Heute war es zum 2. mal wieder so weit. Wir trafen uns zu einer kleinen Mehr-Generationen-Wanderung im Wildrosengarten der Fasanerie Zweibrücken. Der jüngste Teilnehmer war 16 Monate- der älteste 985 Monate alt 🙂 Wieder waren wir gespannt, ob das Wetter halten würde – und wieder regnete es vorher und hinterher – aber während der Zeit der Wanderung und des Picnics nicht!

Für die Kinder war eine „Schatzsuche“ vorbereitet. Diesmal, passend zu Erntedank, waren Kartoffeln, Äpfel, Zwiebeln am Wegesrand versteckt…später gab es für die gesammelten Werke eine Belohnung.

An 3 verschiedenen Stellen unterwegs gab es Impulse zum Thema „Pilgern“, „zurück zur Quelle“ und zum Psalm 139.

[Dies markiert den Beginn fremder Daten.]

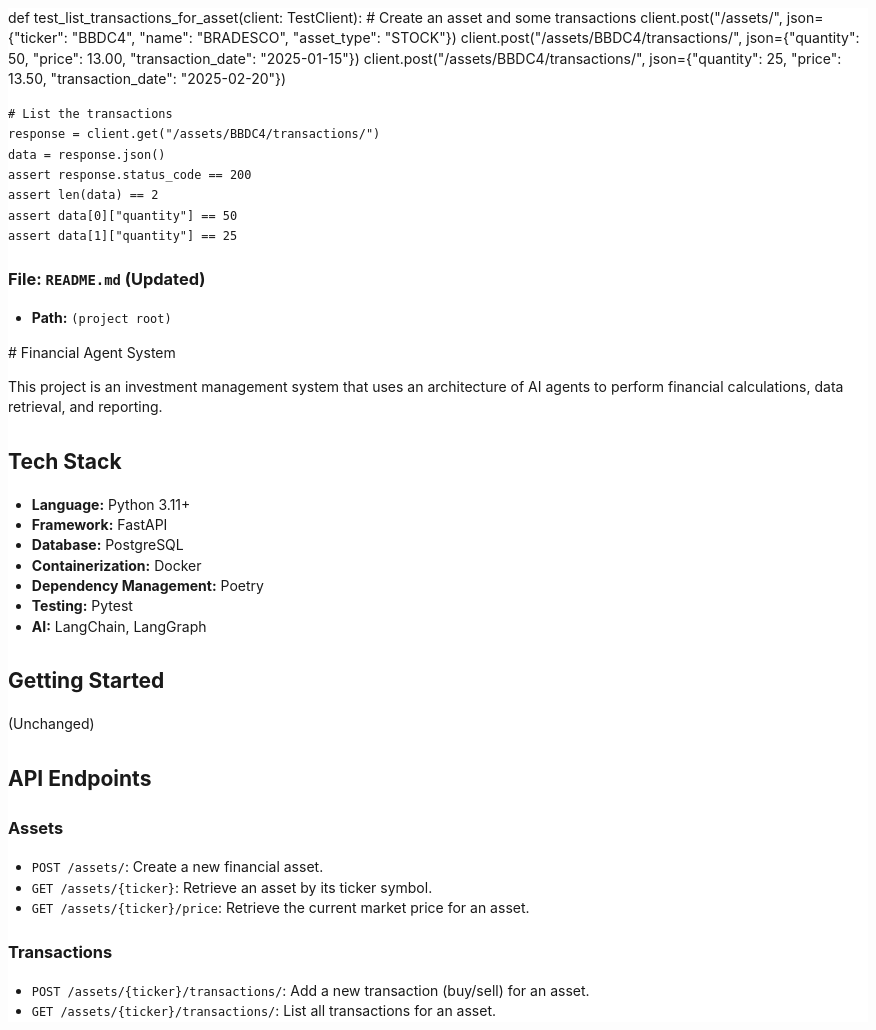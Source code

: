 def test_list_transactions_for_asset(client: TestClient):
    # Create an asset and some transactions
    client.post("/assets/", json={"ticker": "BBDC4", "name": "BRADESCO", "asset_type": "STOCK"})
    client.post("/assets/BBDC4/transactions/", json={"quantity": 50, "price": 13.00, "transaction_date": "2025-01-15"})
    client.post("/assets/BBDC4/transactions/", json={"quantity": 25, "price": 13.50, "transaction_date": "2025-02-20"})

    # List the transactions
    response = client.get("/assets/BBDC4/transactions/")
    data = response.json()
    assert response.status_code == 200
    assert len(data) == 2
    assert data[0]["quantity"] == 50
    assert data[1]["quantity"] == 25
</file>

### **File: `README.md` (Updated)**
* **Path:** `(project root)`
<file path="README.md">
# Financial Agent System

This project is an investment management system that uses an architecture of AI agents to perform financial calculations, data retrieval, and reporting.

## Tech Stack
- **Language:** Python 3.11+
- **Framework:** FastAPI
- **Database:** PostgreSQL
- **Containerization:** Docker
- **Dependency Management:** Poetry
- **Testing:** Pytest
- **AI:** LangChain, LangGraph

## Getting Started
(Unchanged)

## API Endpoints

### Assets
* `POST /assets/`: Create a new financial asset.
* `GET /assets/{ticker}`: Retrieve an asset by its ticker symbol.
* `GET /assets/{ticker}/price`: Retrieve the current market price for an asset.

### Transactions
* `POST /assets/{ticker}/transactions/`: Add a new transaction (buy/sell) for an asset.
* `GET /assets/{ticker}/transactions/`: List all transactions for an asset.
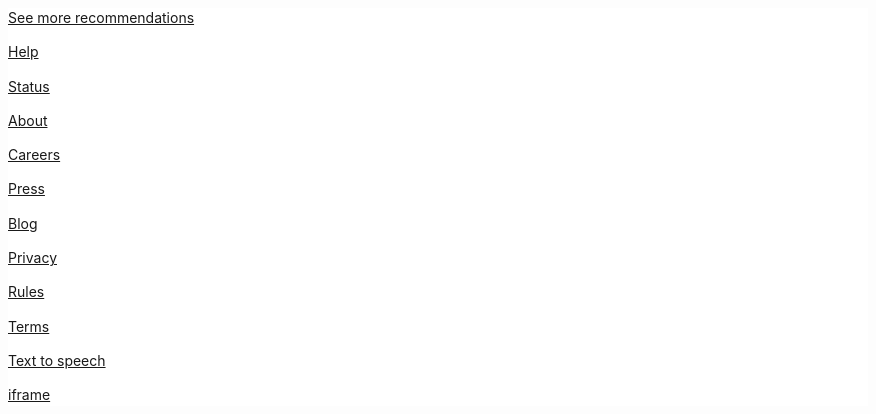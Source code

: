 [See more recommendations](https://medium.com/?source=post_page---read_next_recirc--aa27da76882c---------------------------------------)

[Help](https://help.medium.com/hc/en-us?source=post_page-----aa27da76882c---------------------------------------)

[Status](https://medium.statuspage.io/?source=post_page-----aa27da76882c---------------------------------------)

[About](https://medium.com/about?autoplay=1&source=post_page-----aa27da76882c---------------------------------------)

[Careers](https://medium.com/jobs-at-medium/work-at-medium-959d1a85284e?source=post_page-----aa27da76882c---------------------------------------)

[Press](mailto:pressinquiries@medium.com)

[Blog](https://blog.medium.com/?source=post_page-----aa27da76882c---------------------------------------)

[Privacy](https://policy.medium.com/medium-privacy-policy-f03bf92035c9?source=post_page-----aa27da76882c---------------------------------------)

[Rules](https://policy.medium.com/medium-rules-30e5502c4eb4?source=post_page-----aa27da76882c---------------------------------------)

[Terms](https://policy.medium.com/medium-terms-of-service-9db0094a1e0f?source=post_page-----aa27da76882c---------------------------------------)

[Text to speech](https://speechify.com/medium?source=post_page-----aa27da76882c---------------------------------------)

[iframe](https://www.google.com/recaptcha/enterprise/anchor?ar=1&k=6Le-uGgpAAAAAPprRaokM8AKthQ9KNGdoxaGUvVp&co=aHR0cHM6Ly9tZWRpdW0uY29tOjQ0Mw..&hl=en&v=w0_qmZVSdobukXrBwYd9dTF7&size=invisible&cb=54lbcvdluf88)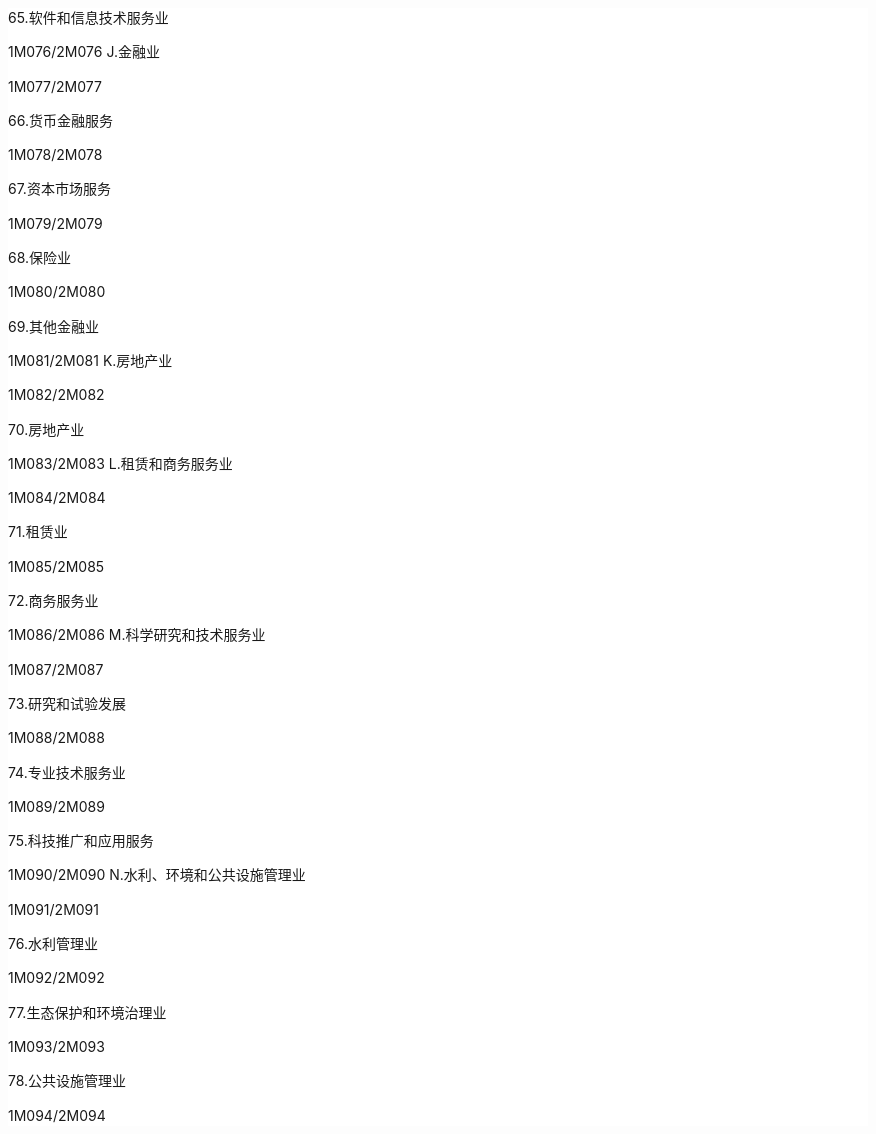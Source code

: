 65.软件和信息技术服务业

1M076/2M076 J.金融业

1M077/2M077

66.货币金融服务

1M078/2M078

67.资本市场服务

1M079/2M079

68.保险业

1M080/2M080

69.其他金融业

1M081/2M081 K.房地产业

1M082/2M082

70.房地产业

1M083/2M083 L.租赁和商务服务业

1M084/2M084

71.租赁业

1M085/2M085

72.商务服务业

1M086/2M086 M.科学研究和技术服务业

1M087/2M087

73.研究和试验发展

1M088/2M088

74.专业技术服务业

1M089/2M089

75.科技推广和应用服务

1M090/2M090 N.水利、环境和公共设施管理业

1M091/2M091

76.水利管理业

1M092/2M092

77.生态保护和环境治理业

1M093/2M093

78.公共设施管理业

1M094/2M094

Pilgern kommt von dem Lateinischen „per agrum“- und heißt „übers Land ziehen“. Heute ist Pilgern wieder modern geworden. Menschen wollen zu dem zurückfinden, was ihnen wirklich wichtig ist, sich selbst und Gott finden. Alain erzählte, wie wichtig es ist, im Alltag immer wieder Ruhezeiten einzubauen, um den Anschluss an „die Quelle“ nicht zu verlieren. Danach teilte er kleine, handgeschnitzte Fische für den Schlüsselanhänger aus, zur Erinnerung an die Fische, die flussaufwärts schwimmen und voll Entschlossenheit einige Hürden überwinden, um zurück zur Quelle zu gelangen. Gott sagt in Jeremia 29,14 „Wer mich von ganzem Herzen sucht, von dem werde ich mich finden lassen.“

Den nächsten Impuls gab es an der Burg Ehrwoog. Den noch sichtbaren Grundriss könne man als ein Sinnbild für den Menschen sehen. Die Ringmauer als die äußere Erscheinung, wie er sich kleidet, oder wie sie sich gibt. Die Innenräume als verschiedene Räume der Seele. So wie man Gäste ins Wohnzimmer einlädt, so gewährt man Freunden manchmal einen kleinen Einblick in das, was in einem vorgeht – vieles aber sagt man niemandem. In Psalm 139, 13 heißt es : “ Du hast mich mit meinem Innersten geschaffen – im Leib meiner Mutter hast du mich gebildet. Herr, ich danke dir dafür, dass ich so wunderbar gemacht mit!“ Gott kennt unser Innerstes und mit ihm dürfen wir durch unsere Seelenräume gehen und das, was uns ärgert, freut, Angst macht, benennen, gerne auch aufschreiben und hören, was er dazu sagt. Ps. 139,17 : „Wie überwätligend sind deine Gedanken für mich, o Gott, es sind so unfassbar viele !“ Dazu braucht es Zeit, die sich lohnt zu investieren.

Zum Abschluss trafen wir uns wieder im Wildrosengarten zu einem Stehkaffee.